The city has what’s called an Affordable Housing Trust Fund, but without a steady stream of funding it has yet to be used.

“With a one percent vacancy rate, we’re just like everybody else,” Ashland Resident Susan Berryhill said.

Susan Berryhill and her husband have lived in Ashland for the past 40 years.

But after a disastrous accident from a forest fire two years ago, they became renters overnight.

“Our house was filled with smoke and so we couldn’t live there. We went to our insurance company for help and they wouldn’t help us,” Berryhill said.

Now the Berryhills have been moving from place to place in a series of short-term rentals.

“We wonder if we can stay here ourselves,” Berryhill said.

But the Berryhills know they are not alone.

That’s why they’re hoping something can be done with the city’s Affordable Housing Trust Fund.

The trust fund is money dedicated from the community to affordable housing purposes.

“Housing trust funds are established in about 500 U.S. cities right now and they’ve been so widespread because they work,” Southern Oregon Housing For All Volunteer John Nosco said.

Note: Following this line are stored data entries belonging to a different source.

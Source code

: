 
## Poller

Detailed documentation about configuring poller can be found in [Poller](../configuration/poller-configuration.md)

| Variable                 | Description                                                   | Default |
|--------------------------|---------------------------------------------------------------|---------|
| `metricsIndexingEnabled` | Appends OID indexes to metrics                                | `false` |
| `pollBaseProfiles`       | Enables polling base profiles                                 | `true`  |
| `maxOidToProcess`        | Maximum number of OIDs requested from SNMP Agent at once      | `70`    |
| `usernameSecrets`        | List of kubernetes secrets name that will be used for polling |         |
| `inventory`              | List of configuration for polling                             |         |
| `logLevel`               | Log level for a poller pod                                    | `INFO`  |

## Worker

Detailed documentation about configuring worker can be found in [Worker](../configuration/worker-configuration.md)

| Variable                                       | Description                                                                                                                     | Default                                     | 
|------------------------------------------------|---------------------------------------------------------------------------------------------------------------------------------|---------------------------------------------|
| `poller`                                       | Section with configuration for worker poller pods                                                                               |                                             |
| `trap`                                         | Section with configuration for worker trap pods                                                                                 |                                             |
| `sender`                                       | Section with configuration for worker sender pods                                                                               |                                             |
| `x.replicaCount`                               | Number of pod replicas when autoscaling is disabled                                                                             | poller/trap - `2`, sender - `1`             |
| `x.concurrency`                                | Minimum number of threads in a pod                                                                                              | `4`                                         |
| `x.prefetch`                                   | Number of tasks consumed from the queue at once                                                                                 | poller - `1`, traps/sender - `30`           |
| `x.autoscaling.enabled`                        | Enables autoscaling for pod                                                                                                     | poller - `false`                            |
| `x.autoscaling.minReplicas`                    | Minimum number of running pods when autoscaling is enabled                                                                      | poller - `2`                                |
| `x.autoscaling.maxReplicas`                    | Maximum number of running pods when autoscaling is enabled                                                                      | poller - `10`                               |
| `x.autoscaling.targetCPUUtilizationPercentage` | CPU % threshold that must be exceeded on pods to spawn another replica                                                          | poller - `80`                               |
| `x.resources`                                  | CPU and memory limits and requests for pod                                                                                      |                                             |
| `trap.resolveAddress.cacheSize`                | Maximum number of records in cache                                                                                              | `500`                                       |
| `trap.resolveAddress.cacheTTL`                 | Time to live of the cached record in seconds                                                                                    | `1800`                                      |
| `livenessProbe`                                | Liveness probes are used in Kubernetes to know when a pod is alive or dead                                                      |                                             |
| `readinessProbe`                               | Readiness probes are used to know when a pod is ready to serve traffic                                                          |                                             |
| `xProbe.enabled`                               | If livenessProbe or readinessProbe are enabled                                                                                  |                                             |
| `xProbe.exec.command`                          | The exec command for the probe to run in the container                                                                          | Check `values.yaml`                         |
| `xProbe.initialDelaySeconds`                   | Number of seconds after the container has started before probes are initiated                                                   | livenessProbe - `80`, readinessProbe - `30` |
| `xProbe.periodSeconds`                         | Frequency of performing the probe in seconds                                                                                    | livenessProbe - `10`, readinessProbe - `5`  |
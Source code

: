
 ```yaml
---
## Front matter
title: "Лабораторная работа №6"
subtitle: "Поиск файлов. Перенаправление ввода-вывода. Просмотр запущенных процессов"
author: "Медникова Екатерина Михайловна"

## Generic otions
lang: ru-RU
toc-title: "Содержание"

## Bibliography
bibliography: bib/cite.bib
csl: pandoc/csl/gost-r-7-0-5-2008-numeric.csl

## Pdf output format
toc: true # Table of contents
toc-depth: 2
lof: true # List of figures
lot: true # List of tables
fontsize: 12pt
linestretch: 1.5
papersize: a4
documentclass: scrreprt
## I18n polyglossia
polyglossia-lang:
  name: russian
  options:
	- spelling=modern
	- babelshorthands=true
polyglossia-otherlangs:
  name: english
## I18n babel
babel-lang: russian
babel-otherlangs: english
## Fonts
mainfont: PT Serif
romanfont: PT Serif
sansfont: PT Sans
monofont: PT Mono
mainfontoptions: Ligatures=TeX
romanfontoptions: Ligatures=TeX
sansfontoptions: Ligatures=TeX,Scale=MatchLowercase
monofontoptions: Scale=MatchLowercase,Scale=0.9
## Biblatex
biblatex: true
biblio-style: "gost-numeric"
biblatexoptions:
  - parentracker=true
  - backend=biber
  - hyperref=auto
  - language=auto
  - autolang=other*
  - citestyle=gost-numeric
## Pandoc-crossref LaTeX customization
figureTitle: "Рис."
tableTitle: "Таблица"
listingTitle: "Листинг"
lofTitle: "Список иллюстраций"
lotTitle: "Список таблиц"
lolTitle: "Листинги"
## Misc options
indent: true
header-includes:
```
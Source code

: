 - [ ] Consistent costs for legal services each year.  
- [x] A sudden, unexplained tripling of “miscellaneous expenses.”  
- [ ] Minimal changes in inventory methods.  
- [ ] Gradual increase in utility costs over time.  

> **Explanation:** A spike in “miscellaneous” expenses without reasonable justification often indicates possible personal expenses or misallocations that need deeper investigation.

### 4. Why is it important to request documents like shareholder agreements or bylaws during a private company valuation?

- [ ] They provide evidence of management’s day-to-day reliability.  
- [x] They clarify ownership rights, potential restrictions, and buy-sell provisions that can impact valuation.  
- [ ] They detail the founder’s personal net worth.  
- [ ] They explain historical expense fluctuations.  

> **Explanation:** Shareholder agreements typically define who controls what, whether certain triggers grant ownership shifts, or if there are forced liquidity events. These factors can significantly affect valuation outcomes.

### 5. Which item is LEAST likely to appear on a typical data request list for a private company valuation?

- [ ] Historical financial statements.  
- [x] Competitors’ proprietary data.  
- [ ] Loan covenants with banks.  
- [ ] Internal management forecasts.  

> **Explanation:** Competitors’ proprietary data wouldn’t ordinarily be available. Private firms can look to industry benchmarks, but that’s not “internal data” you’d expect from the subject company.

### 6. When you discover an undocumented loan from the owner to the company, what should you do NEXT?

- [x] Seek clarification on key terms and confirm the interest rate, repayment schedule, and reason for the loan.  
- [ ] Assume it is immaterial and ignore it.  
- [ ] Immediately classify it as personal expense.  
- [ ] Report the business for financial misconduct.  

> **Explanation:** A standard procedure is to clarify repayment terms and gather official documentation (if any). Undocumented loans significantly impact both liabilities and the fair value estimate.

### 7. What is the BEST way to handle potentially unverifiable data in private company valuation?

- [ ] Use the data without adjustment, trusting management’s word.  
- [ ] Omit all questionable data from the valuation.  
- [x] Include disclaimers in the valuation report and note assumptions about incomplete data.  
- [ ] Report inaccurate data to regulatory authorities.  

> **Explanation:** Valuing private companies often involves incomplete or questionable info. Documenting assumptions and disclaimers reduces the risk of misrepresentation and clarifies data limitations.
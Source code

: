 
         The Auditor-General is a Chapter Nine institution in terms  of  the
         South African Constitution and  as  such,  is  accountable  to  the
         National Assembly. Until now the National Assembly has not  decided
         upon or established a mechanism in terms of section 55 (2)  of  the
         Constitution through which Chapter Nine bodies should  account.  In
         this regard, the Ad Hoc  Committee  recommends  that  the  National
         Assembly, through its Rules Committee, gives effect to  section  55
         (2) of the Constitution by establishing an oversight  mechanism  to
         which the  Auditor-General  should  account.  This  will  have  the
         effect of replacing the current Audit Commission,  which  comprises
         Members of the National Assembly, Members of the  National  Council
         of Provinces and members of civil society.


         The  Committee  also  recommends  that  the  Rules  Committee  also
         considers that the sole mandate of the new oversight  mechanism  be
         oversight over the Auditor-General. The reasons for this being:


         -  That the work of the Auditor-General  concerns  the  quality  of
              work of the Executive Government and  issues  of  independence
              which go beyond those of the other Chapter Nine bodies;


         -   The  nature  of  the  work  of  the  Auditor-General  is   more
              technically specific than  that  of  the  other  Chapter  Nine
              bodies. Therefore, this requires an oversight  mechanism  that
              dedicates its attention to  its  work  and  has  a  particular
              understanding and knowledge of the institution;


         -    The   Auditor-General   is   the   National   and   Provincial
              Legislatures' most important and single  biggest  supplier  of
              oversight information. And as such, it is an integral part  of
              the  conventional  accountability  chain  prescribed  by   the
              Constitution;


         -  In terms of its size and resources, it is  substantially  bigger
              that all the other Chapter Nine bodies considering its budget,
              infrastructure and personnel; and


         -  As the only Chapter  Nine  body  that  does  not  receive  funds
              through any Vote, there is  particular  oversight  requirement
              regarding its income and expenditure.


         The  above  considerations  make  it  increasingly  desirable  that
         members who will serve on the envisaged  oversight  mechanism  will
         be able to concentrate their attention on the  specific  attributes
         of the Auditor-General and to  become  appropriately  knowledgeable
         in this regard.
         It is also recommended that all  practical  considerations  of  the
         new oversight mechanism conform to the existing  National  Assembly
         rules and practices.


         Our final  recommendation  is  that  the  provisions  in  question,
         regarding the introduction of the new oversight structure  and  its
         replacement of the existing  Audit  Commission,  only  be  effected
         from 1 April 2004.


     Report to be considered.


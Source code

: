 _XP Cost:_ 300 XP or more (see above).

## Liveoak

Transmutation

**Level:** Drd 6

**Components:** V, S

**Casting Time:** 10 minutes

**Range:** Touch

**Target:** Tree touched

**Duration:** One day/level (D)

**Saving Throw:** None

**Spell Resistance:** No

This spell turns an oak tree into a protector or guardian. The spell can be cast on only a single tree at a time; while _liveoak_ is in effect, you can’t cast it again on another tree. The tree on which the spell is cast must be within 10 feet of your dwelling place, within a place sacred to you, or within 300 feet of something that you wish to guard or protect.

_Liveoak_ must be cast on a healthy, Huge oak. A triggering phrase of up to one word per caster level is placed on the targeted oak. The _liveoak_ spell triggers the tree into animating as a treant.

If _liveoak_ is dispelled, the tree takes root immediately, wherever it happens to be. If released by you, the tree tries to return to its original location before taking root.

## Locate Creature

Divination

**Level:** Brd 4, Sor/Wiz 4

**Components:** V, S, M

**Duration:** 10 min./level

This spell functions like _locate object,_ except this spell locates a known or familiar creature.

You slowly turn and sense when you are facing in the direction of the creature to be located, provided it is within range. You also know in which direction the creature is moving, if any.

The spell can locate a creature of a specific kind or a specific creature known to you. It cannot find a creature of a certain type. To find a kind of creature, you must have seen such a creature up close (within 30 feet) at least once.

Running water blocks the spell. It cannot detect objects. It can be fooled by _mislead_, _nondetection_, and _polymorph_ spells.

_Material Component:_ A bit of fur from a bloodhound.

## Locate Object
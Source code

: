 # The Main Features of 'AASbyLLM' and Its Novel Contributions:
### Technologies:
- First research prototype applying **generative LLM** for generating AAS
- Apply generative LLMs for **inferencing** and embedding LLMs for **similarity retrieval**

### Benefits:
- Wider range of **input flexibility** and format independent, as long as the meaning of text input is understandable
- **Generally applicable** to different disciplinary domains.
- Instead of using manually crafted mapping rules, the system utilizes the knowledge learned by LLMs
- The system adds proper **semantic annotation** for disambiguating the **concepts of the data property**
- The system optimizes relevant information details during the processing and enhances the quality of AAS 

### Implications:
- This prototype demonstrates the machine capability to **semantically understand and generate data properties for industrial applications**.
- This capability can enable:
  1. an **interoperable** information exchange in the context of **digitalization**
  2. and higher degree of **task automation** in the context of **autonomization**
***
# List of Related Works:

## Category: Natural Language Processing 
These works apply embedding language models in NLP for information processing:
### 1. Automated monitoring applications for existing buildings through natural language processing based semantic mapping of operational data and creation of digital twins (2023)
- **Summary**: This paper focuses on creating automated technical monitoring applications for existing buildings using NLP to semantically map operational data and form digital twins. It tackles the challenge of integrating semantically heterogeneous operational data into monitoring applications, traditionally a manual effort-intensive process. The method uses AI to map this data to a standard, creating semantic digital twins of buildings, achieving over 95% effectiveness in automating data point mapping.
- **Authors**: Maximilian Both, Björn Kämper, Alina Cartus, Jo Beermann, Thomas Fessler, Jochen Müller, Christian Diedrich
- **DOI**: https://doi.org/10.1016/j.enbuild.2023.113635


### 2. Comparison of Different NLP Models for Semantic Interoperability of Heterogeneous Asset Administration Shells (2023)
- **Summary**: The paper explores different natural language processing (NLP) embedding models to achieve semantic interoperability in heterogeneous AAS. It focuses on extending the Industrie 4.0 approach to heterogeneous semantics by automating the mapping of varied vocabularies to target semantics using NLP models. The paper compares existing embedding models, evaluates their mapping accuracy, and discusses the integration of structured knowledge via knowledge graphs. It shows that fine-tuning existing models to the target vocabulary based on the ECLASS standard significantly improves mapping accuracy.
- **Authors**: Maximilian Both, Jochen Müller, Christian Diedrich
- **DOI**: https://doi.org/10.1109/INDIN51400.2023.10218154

The city of Ashland already has an Affordable Housing Trust Fund that was created back in 2008, but John Nosco with Southern Oregon Housing For All says the city still needs to allocate steady funding sources which is why city council addressed the fund in Monday’s work session.

“We wanted to know what are some of the different ways that we could use that money and also how to we find money to put into affordable housing,” City Council Chair Steffani Seffinger said.

City councilor Steffani Seffinger says many steps need to be done before using the Affordable Housing Trust Fund like looking for partners to help with funding, as well as addressing both short and long-term desires.

“If you don’t use it right away and you build up the money, then maybe you can do bigger, long-term projects,” Seffinger said.

Berryhill simply hopes the process happens sooner rather than later.

“As a citizen I’m wanting to see more creativity and more action to really make something happen,” Berryhill said.

The council plans to continue discussion on the trust fund in the next couple of months.